[[ INPUT open ]]

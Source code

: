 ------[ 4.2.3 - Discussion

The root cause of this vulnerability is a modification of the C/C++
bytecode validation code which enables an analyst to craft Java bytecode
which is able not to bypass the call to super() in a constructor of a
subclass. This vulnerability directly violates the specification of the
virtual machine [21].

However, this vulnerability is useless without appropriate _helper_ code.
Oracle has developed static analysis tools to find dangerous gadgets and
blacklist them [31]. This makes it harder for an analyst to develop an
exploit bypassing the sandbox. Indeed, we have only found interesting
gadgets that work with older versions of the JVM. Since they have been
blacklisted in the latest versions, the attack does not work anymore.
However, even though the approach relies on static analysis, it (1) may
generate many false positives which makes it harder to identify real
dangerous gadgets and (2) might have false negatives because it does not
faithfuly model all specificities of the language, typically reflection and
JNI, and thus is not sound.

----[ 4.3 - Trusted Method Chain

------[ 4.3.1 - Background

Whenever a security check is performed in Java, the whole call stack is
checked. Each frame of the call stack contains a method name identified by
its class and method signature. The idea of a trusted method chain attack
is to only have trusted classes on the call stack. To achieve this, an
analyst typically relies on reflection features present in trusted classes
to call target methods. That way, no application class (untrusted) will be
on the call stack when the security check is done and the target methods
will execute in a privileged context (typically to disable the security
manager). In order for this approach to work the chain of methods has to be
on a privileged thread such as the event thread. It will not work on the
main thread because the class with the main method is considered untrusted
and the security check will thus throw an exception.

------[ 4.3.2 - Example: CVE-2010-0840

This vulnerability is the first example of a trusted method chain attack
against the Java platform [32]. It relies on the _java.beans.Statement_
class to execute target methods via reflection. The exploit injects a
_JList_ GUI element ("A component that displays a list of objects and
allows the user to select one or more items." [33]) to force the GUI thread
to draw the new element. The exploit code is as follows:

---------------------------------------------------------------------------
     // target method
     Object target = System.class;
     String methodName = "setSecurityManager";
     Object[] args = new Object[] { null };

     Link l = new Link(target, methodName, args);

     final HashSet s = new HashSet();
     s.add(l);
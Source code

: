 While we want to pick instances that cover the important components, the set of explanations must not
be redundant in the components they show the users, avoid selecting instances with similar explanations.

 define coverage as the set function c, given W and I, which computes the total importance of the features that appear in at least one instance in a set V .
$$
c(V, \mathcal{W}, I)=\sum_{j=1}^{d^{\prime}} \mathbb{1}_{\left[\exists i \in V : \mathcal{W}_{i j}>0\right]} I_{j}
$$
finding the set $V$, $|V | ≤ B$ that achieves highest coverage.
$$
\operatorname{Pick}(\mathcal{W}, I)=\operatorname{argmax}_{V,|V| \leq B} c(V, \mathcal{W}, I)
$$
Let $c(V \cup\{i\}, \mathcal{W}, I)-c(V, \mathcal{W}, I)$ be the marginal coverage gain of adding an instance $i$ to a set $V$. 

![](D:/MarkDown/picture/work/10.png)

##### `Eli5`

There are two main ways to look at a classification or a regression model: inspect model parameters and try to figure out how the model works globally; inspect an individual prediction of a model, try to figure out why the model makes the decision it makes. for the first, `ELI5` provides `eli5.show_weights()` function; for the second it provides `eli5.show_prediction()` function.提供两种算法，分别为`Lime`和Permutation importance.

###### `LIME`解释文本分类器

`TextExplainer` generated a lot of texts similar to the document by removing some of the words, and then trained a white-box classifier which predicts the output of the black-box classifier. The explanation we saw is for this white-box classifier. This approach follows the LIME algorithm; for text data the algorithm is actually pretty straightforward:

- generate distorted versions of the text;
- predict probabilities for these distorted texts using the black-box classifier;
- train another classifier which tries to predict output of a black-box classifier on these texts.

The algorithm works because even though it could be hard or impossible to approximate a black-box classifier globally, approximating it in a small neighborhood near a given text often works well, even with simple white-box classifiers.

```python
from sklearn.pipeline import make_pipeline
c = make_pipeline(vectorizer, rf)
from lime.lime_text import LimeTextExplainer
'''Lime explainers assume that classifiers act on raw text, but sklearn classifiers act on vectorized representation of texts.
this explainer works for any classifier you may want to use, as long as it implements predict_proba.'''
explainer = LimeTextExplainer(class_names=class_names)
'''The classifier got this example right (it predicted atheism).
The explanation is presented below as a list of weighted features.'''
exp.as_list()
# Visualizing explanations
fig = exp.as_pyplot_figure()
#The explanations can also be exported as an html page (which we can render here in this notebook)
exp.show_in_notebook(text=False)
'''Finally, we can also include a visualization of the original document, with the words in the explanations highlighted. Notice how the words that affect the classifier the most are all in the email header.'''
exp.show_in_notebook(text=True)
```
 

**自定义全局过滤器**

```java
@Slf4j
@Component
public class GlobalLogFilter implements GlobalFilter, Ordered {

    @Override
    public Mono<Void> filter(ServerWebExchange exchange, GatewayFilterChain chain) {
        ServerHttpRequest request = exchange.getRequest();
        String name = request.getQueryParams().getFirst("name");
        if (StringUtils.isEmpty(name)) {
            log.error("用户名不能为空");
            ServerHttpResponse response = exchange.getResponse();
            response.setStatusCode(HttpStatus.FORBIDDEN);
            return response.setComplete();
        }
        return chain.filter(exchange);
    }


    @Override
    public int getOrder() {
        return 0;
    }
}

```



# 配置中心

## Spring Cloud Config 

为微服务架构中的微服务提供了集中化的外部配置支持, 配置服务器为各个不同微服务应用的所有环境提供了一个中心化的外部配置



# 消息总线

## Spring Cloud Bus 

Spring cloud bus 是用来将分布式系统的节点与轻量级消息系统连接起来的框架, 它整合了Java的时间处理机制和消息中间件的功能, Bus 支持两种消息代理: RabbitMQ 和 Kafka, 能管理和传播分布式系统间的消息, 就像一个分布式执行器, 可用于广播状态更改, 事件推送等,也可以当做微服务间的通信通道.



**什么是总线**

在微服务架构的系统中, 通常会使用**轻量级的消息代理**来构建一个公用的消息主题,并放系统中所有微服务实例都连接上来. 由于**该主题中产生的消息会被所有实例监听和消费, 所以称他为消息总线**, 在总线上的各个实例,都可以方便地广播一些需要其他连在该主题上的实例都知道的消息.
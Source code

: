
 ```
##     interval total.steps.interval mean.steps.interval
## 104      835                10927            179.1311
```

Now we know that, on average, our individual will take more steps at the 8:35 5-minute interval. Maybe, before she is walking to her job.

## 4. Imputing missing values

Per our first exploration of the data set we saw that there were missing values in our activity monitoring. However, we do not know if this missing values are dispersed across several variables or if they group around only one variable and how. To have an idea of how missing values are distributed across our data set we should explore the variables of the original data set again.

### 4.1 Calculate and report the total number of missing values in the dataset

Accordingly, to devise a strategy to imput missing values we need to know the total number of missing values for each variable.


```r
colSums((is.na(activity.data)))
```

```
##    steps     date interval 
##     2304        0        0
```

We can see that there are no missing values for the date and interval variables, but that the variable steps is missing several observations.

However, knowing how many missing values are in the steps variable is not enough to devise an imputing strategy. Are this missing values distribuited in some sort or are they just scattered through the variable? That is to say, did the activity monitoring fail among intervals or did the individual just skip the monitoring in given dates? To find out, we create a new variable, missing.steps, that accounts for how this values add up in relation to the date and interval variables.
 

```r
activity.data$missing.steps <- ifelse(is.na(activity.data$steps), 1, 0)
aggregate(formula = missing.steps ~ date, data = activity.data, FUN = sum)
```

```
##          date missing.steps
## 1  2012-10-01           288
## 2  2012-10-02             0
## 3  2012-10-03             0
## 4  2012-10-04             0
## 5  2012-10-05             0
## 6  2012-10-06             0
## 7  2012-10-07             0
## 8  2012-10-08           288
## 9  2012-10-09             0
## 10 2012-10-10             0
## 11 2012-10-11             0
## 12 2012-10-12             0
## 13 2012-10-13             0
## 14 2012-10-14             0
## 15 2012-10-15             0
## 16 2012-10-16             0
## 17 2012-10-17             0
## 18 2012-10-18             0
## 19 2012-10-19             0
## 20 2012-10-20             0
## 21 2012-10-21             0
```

[[ INPUT closed ]]

▶ **WHAT NEEDS TO BE DONE**:
Could you set down, exactly as written, the lines above between the one holding "be redundant in" and the one holding "to a set $V$.", inclusive, and nothing more?

▶ **OUTPUT BELOW**:
be redundant in the components they show the users, avoid selecting instances with similar explanations.

 define coverage as the set function c, given W and I, which computes the total importance of the features that appear in at least one instance in a set V .
$$
c(V, \mathcal{W}, I)=\sum_{j=1}^{d^{\prime}} \mathbb{1}_{\left[\exists i \in V : \mathcal{W}_{i j}>0\right]} I_{j}
$$
finding the set $V$, $|V | ≤ B$ that achieves highest coverage.
$$
\operatorname{Pick}(\mathcal{W}, I)=\operatorname{argmax}_{V,|V| \leq B} c(V, \mathcal{W}, I)
$$
Let $c(V \cup\{i\}, \mathcal{W}, I)-c(V, \mathcal{W}, I)$ be the marginal coverage gain of adding an instance $i$ to a set $V$. 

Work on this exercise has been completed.